Concept Graph & Resume using Claude 3.5 Sonnet | Chat GPT4o | Llama 3:

Resume:

1.- AI programming: Early AI focused on writing programs for specific tasks, but lacked generality and robustness outside anticipated scenarios.

2.- Methodological shift: AI research moved from writing programs for ill-defined problems to designing algorithms for well-defined mathematical tasks.

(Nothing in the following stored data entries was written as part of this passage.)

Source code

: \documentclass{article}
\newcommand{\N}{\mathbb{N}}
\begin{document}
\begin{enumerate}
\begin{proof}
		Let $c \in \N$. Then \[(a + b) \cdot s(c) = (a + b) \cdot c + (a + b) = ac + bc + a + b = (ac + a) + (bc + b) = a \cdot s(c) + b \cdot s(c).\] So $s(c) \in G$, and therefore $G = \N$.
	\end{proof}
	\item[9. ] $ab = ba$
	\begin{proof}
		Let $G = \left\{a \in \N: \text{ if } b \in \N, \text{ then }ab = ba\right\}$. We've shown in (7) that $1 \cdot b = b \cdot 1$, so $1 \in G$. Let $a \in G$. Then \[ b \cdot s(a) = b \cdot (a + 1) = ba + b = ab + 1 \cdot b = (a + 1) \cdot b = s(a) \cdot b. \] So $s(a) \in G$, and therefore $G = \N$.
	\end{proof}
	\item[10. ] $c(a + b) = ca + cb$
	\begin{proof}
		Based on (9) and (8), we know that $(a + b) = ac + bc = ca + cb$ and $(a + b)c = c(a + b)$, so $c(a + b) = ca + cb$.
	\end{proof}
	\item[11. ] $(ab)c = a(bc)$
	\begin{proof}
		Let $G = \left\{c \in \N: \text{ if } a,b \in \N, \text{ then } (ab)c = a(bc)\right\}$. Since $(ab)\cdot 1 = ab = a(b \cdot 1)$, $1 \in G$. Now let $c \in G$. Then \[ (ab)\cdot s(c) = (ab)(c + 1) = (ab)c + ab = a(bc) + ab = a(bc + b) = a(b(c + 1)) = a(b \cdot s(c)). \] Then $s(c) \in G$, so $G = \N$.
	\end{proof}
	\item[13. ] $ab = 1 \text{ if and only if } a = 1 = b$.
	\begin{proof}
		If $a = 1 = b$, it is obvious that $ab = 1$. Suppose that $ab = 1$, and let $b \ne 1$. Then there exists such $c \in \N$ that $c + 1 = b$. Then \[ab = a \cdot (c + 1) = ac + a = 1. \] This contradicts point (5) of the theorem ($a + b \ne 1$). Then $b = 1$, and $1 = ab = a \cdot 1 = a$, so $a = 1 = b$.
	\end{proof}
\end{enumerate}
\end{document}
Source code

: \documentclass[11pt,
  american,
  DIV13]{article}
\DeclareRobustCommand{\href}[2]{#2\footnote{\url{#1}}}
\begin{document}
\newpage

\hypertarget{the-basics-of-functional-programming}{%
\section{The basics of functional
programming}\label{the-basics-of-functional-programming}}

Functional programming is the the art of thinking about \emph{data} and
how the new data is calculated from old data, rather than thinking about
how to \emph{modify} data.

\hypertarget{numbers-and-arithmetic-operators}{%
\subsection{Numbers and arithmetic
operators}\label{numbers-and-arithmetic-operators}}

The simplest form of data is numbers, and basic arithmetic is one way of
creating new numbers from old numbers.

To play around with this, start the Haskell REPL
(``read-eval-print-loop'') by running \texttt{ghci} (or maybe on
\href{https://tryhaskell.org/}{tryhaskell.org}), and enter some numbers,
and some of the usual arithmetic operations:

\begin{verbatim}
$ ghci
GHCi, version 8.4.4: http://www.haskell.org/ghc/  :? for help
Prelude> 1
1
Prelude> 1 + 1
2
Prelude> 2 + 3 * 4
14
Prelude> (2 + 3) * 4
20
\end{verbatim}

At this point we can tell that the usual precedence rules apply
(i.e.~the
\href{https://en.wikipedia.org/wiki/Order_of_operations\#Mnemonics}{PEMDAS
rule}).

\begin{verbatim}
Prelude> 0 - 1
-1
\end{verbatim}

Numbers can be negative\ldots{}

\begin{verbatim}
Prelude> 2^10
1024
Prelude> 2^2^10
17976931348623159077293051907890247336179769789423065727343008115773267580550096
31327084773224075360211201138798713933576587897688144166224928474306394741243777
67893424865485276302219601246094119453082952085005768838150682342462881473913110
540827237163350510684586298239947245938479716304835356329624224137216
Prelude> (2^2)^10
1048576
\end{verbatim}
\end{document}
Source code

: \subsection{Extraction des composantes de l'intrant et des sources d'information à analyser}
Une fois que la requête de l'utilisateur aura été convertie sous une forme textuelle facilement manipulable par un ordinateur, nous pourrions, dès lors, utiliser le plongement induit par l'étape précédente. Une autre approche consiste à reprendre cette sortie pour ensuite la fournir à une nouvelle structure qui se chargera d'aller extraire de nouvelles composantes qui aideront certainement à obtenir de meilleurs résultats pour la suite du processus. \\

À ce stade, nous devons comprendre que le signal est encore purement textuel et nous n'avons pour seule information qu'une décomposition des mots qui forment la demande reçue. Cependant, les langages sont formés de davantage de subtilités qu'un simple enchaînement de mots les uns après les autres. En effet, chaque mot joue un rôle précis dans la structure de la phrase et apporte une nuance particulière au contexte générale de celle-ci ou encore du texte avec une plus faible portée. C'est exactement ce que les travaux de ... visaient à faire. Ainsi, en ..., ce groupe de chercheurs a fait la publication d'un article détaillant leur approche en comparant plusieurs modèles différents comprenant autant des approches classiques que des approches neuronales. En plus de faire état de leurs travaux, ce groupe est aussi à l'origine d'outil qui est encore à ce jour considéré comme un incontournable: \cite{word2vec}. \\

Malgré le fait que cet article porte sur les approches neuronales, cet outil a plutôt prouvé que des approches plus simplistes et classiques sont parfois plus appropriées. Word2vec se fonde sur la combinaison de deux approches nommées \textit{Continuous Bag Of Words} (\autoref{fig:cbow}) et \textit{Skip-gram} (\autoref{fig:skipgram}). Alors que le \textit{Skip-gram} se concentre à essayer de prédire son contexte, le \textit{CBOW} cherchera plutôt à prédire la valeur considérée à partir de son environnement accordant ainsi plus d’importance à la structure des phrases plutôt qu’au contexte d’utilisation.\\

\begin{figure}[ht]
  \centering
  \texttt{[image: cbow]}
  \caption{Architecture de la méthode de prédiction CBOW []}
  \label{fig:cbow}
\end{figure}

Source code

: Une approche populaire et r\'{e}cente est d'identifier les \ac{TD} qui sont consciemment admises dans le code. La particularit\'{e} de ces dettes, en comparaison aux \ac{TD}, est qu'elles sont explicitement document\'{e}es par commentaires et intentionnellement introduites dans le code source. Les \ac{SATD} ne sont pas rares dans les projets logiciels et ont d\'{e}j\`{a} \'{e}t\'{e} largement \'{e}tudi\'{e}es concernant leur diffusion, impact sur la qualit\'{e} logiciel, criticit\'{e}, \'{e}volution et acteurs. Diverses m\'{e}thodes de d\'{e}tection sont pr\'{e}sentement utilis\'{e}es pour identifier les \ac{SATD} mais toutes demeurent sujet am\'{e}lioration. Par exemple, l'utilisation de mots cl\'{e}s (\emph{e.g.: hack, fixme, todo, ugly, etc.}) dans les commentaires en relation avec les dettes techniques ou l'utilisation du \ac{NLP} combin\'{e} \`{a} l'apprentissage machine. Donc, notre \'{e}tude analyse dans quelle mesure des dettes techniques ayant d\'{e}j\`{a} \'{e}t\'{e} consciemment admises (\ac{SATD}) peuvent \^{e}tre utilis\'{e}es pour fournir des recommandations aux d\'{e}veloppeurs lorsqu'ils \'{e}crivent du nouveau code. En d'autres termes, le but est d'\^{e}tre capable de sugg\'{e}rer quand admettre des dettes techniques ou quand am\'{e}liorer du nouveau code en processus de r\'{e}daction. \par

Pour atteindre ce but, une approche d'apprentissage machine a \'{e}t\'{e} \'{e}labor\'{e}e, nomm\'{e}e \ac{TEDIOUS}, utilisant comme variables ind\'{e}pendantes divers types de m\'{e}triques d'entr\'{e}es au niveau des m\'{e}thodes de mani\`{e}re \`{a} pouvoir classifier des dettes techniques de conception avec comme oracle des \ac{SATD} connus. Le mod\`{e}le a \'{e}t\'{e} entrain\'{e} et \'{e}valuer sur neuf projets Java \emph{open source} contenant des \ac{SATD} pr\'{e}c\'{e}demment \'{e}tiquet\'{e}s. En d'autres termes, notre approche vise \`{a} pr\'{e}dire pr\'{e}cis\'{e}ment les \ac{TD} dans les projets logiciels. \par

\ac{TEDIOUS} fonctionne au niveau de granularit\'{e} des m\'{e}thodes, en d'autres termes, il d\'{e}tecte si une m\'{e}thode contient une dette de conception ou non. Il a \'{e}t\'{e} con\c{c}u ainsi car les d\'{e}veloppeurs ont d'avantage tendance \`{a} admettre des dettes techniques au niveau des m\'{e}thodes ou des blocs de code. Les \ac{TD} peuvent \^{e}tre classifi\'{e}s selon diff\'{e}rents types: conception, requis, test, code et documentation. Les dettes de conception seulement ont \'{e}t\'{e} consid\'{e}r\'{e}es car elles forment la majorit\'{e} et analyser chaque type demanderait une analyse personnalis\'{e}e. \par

3.- Learners vs. Solvers: Two main approaches in AI - learners (e.g. deep learning) and solvers (e.g. classical planners).

4.- Deep learners: Neural networks with adjustable parameters, trained to minimize error functions on tasks like image recognition.

5.- Deep reinforcement learning: Neural networks trained to make decisions in dynamic environments, achieving superhuman performance in games.

6.- Solvers: Algorithms that map inputs to outputs based on explicit models, like classical planners or SAT solvers.

7.- Generality of solvers: Solvers work across various domains without training, but may require significant computation time for each input.

8.- Problem relaxation: Simplifying complex problems to make them tractable, then using solutions to guide solving the original problem.

9.- Monotonic relaxation: A planning technique that makes action effects monotonic, enabling efficient solution of simplified problems.

10.- Goal recognition: Using planners to infer an agent's goal from observed behavior, applying Bayes' rule and cost considerations.

11.- Generalized planning: Creating strategies that work across multiple problem instances, not just solving individual cases.

12.- IW1 algorithm: A breadth-first search variant that prunes states not making new features true, enabling efficient exploration.

13.- Online planning for Atari: Using planning algorithms to play Atari games directly from screen pixels, competing with deep learning approaches.

14.- System 1 and System 2: Dual-process theory of cognition, with fast, intuitive System 1 and slow, deliberative System 2.

15.- Parallels to AI: Learners resemble System 1 (fast, intuitive), while solvers resemble System 2 (slow, deliberative).

16.- Integration challenge: Combining learners and solvers to tackle more complex problems, similar to human cognition.

17.- AlphaZero: An example of integrating learning and planning, using Monte Carlo tree search to guide reinforcement learning.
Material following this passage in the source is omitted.